Karen Cate
Karen Cate

Reputation: 272

How can I calculate a THIRD color given a foreground and background color?

I am re-asking this question because my first attempt was erroneously marked as a duplicate, and I still have hope that someone might have an answer for me.

I am having to write my own mouse-over code for a particular control in a C++/VCL application. The question is, given ANY combination of foreground and background colors, how do you calculate a highlight color to indicate that the mouse is over that control?

I am NOT asking how to choose a font/text color based on the background color. That question has certainly been answered. What I need to do is choose a third color to use to highlight the item when the mouse is over it.

I was thinking I probably want to do something like take the background color, find its opposite on the color wheel (and I have no idea how to do that). If that color is too close (however you determine that) to the text color, make it lighter or darker.

Does anyone have an algorithm they are willing to share?

Thanks!

Upvotes: 0

Views: 213

Answers (1)

user1118321
user1118321

Reputation: 26375

If you want to find the complementary color (opposite on the color wheel), you can convert the foreground color to HSV space (or any of a number of other color spaces such as Y'CbCr, Y'IQ, etc.), rotate the hue component 180° and convert back to RGB.

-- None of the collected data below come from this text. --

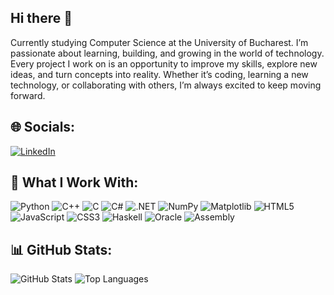 ## Hi there 👋

Currently studying Computer Science at the University of Bucharest. I’m passionate about learning, building, and growing in the world of technology. Every project I work on is an opportunity to improve my skills, explore new ideas, and turn concepts into reality. Whether it’s coding, learning a new technology, or collaborating with others, I’m always excited to keep moving forward.

## 🌐 Socials:
[![LinkedIn](https://img.shields.io/badge/LinkedIn-0A66C2?style=for-the-badge&logo=linkedin&logoColor=white)](https://www.linkedin.com/in/iordache-tudor-847006331/)

## 🧩 What I Work With:
![Python](https://img.shields.io/badge/Python-3776AB?style=for-the-badge&logo=python&logoColor=white)
![C++](https://img.shields.io/badge/C++-00599C?style=for-the-badge&logo=cplusplus&logoColor=white)
![C](https://img.shields.io/badge/C-00599C?style=for-the-badge&logo=c&logoColor=white)
![C#](https://img.shields.io/badge/C%23-239120?style=for-the-badge&logo=csharp&logoColor=white)
![.NET](https://img.shields.io/badge/.NET-512BD4?style=for-the-badge&logo=dotnet&logoColor=white)
![NumPy](https://img.shields.io/badge/NumPy-013243?style=for-the-badge&logo=numpy&logoColor=white)
![Matplotlib](https://img.shields.io/badge/Matplotlib-008080?style=for-the-badge&logo=matplotlib&logoColor=white)
![HTML5](https://img.shields.io/badge/HTML5-E34F26?style=for-the-badge&logo=html5&logoColor=white)
![JavaScript](https://img.shields.io/badge/JavaScript-323330?style=for-the-badge&logo=javascript&logoColor=F7DF1E)
![CSS3](https://img.shields.io/badge/CSS3-1572B6?style=for-the-badge&logo=css3&logoColor=white)
![Haskell](https://img.shields.io/badge/Haskell-5E5086?style=for-the-badge&logo=haskell&logoColor=white)
![Oracle](https://img.shields.io/badge/Oracle-F80000?style=for-the-badge&logo=oracle&logoColor=white)
![Assembly](https://img.shields.io/badge/Assembly-525252?style=for-the-badge&logo=assembly&logoColor=white)

## 📊 GitHub Stats:
![GitHub Stats](https://github-readme-stats.vercel.app/api?username=tudoriordache2004&show_icons=true&theme=radical)
![Top Languages](https://github-readme-stats.vercel.app/api/top-langs/?username=tudoriordache2004&layout=compact&theme=radical)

As you suspect, this might not work if the background color is too close to the resulting color. That gives you some options, though. If you convert both colors (fg & bg) to HSV, you can find 2 colors with hues that are exactly between the foreground and background colors. Just find the angle midway between the 2 input colors' hues to get the first possible color, and then add 180° to that to get the other possible color.

But the bigger question is why you're trying to set the selection color at all? You should be using the system highlight color unless you have a really good reason not to.